Fundado en 1910
Reproducción figurada de un agente de Inteligencia Artificial (IA)

Reproducción figurada de un agente de Inteligencia Artificial (IA)Getty Images

Los oficios con menos riesgo de que la IA te reemplace

La Organización Internacional del Trabajo (OIT) señala que hasta el 25 % de los empleos a nivel mundial estarán expuestos al impacto de la Inteligencia Artificial

La IA está cambiando la forma en la que nos relacionamos, el contenido que consumimos e, incluso, nuestro trabajo. A pesar de ser una herramienta que permite facilitar y automatizar muchas tareas en favor de la eficiencia, existe incertidumbre sobre su alcance. Por ello, uno de cada diez españoles teme perder su trabajo por la IA, cifra que asciende hasta el 26 % en el caso de los jóvenes —entre 18 y 26 años— a nivel mundial, según el informe ‘People at Work 2025’, de ADP Research.
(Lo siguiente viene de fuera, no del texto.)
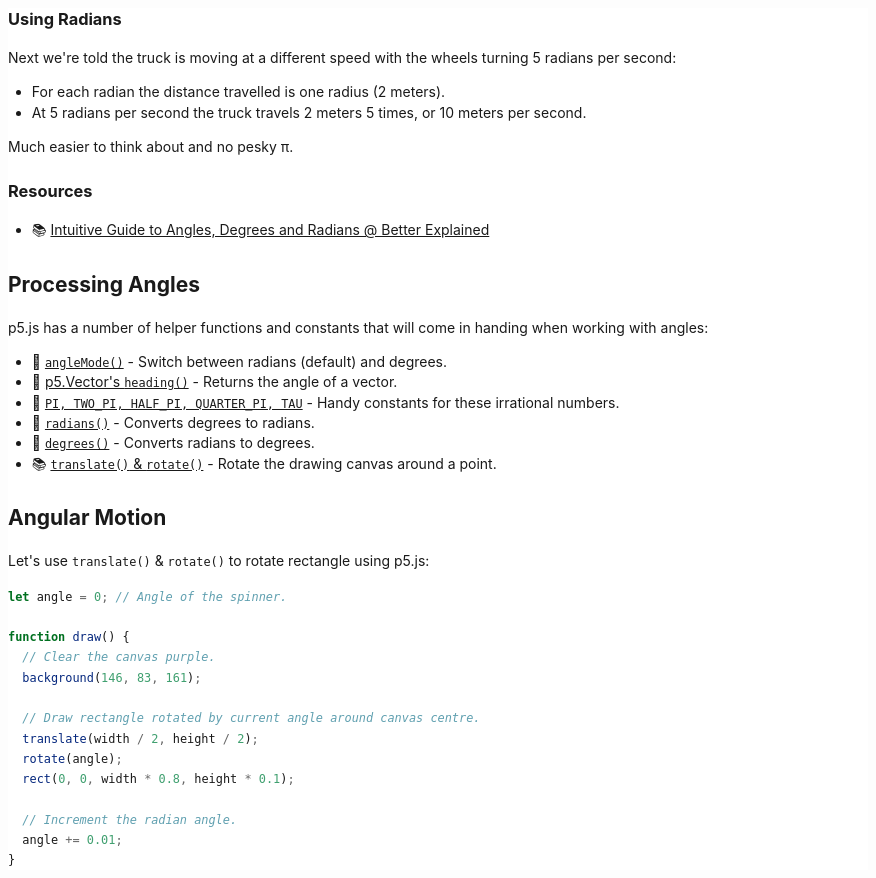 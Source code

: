 ### Using Radians

Next we're told the truck is moving at a different speed with the wheels turning 5 radians per second:

- For each radian the distance travelled is one radius (2 meters).
- At 5 radians per second the truck travels 2 meters 5 times, or 10 meters per second.

Much easier to think about and no pesky π.

### Resources

- 📚 [Intuitive Guide to Angles, Degrees and Radians @ Better Explained](https://betterexplained.com/articles/intuitive-guide-to-angles-degrees-and-radians/)

## Processing Angles

p5.js has a number of helper functions and constants that will come in handing when working with angles:

- 📜 [`angleMode()`](https://p5js.org/reference/#/p5/) - Switch between radians (default) and degrees.
- 📜 [p5.Vector's `heading()`](https://p5js.org/reference/#/p5.Vector/heading) - Returns the angle of a vector.
- 📜 [`PI, TWO_PI, HALF_PI, QUARTER_PI, TAU`](https://p5js.org/reference/#group-Constants) - Handy constants for these irrational numbers.
- 📜 [`radians()`](https://p5js.org/reference/#/p5/radians) - Converts degrees to radians.
- 📜 [`degrees()`](https://p5js.org/reference/#/p5/degrees) - Converts radians to degrees.
- 📚 [`translate()` & `rotate()`](/Applied-Math-For-Games-1/docs/04-introduction-to-processing/02-drawing-shapes.html#translation-rotation-and-scaling) - Rotate the drawing canvas around a point.

## Angular Motion

Let's use `translate()` & `rotate()` to rotate rectangle using p5.js:

```javascript
let angle = 0; // Angle of the spinner.

function draw() {
  // Clear the canvas purple.
  background(146, 83, 161);

  // Draw rectangle rotated by current angle around canvas centre.
  translate(width / 2, height / 2);
  rotate(angle);
  rect(0, 0, width * 0.8, height * 0.1);

  // Increment the radian angle.
  angle += 0.01;
}
```

<iframe src="https://preview.p5js.org/stungeye/embed/1GLIrmVZD" scrolling="no" frameborder="no"  width="200" height="242"></iframe>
La Organización Internacional del Trabajo (OIT) señala que hasta el 25 % de los empleos a nivel mundial estarán expuestos al impacto de la Inteligencia Artificial. Sin embargo, el organismo identifica algunas profesiones con un gran componente humano que no corren riesgo de ser reemplazadas por los avances tecnológicos. Entre ellos destacan oficios como jardinero, bombero, electricista, músico, chef y profesionales de la salud. En este contexto, Campus Training, centro de formación para el empleo, analiza los efectos del avance de la IA junto a profesionales de algunos de estos sectores para determinar su impacto real en el día a día.

Jardinería

Las tareas de jardinería requieren presencia física para ejecutar labores concretas y mano de obra especializada para el mantenimiento de espacios verdes. «Es un oficio que combina juicio profesional, sensibilidad hacia la naturaleza y conocimiento técnico para cultivar plantas, aportando un valor estratégico que ninguna tecnología puede replicar», explica Mariana Martín, docente del Curso de Jardinería de Campus Training.

Aunque la tecnología ha llegado al sector a través de aplicaciones de Inteligencia Artificial que ayudan con el reconocimiento de especies, la detección de plagas o la recomendación de tratamientos, estos diagnósticos son solo orientativos. La validación definitiva siempre dependerá del criterio técnico y el trabajo sobre el terreno.

El factor humano en el trabajo sanitario

En un contexto tan sensible como el sanitario, las personas que se dedican a este ámbito difícilmente podrán ser reemplazadas por la tecnología. Según Iria Orjales, profesora del Curso de Auxiliar de Enfermería de Campus Training, en este trabajo la empatía es una característica fundamental: «Debemos ponernos en la piel de la otra persona, entenderla y reconfortarla durante el tiempo que se encuentra bajo nuestro cuidado. El calor humano no puede ser reemplazado por una máquina».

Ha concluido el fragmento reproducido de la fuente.